51% of Scotland 's woodland area is certified as sustainably managed.

Table 9.4: Woodland on agricultural holdings


1989 1994 1999 2004

'000 ha





Source: Scottish Executive Statistics (2005)

Following a peak of over 25,000 ha at the end of the 1980s, the area of new planting has declined to 6,793 ha in 2004. The area of new broadleaf plantings by non-Forestry Commission owners, however, shows an exception to the overall trend with an increase from 127 ha in 1985 to a peak of 7,784 ha in 2001 and 4,177 ha in 2004. Broadleaf planting has been encouraged under the Broadleaved Woodland Grant Scheme and its successors, the Woodland Grant Scheme and Scottish Forestry Grant Scheme. The area of forest restocked annually more than doubled between 1985 and 2004. In 2004, the total area restocked was 8,896 ha (Scottish Executive, 2005).

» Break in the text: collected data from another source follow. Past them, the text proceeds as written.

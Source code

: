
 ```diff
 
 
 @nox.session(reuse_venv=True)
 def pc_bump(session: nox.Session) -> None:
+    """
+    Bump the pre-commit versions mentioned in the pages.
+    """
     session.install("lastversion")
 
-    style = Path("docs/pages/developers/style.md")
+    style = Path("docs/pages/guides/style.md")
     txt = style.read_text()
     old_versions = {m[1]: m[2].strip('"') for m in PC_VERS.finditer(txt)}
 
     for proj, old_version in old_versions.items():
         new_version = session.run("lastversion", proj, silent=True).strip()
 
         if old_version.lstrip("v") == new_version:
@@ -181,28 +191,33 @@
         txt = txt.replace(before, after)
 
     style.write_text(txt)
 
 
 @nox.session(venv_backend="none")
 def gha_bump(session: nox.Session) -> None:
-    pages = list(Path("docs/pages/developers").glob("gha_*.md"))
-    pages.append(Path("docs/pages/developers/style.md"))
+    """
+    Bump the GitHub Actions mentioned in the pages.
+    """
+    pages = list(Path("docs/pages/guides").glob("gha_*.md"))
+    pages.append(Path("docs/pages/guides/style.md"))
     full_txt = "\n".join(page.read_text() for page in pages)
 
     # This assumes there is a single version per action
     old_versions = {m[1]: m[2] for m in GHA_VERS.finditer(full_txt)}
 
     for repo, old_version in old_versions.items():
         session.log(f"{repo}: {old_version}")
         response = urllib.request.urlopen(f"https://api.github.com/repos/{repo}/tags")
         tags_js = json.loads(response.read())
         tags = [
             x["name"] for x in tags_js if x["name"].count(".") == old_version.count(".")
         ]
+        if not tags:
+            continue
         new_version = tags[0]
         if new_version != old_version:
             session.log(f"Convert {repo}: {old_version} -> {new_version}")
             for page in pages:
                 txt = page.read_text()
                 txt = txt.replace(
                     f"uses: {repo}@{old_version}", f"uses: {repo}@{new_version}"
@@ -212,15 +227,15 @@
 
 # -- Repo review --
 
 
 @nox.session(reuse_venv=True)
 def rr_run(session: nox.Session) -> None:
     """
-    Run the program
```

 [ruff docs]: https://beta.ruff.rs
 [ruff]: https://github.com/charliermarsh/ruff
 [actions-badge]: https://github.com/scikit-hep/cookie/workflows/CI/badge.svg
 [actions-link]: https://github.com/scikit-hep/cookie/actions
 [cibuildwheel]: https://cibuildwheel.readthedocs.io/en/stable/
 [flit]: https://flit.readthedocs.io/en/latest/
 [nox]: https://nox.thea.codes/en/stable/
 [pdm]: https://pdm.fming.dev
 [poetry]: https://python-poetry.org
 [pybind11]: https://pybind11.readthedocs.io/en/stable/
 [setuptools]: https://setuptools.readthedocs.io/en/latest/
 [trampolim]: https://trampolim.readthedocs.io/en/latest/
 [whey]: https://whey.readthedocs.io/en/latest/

By 2000, about 90 km 2 (0.8% of the total area of plantation) was felled annually. As nearly half of Scotland’s plantations are less than 30 years old, timber production is projected to double between 2000 and 2015 (SNH, 2004).

About a third of Scotland ’s forests are managed by the Forestry Commission. In 2004, the Forestry Commission carried out 90ha of new planting, 34% of which was broadleaved species; non-Forestry Commission owners planted 6,703ha new with 62% broadleaves.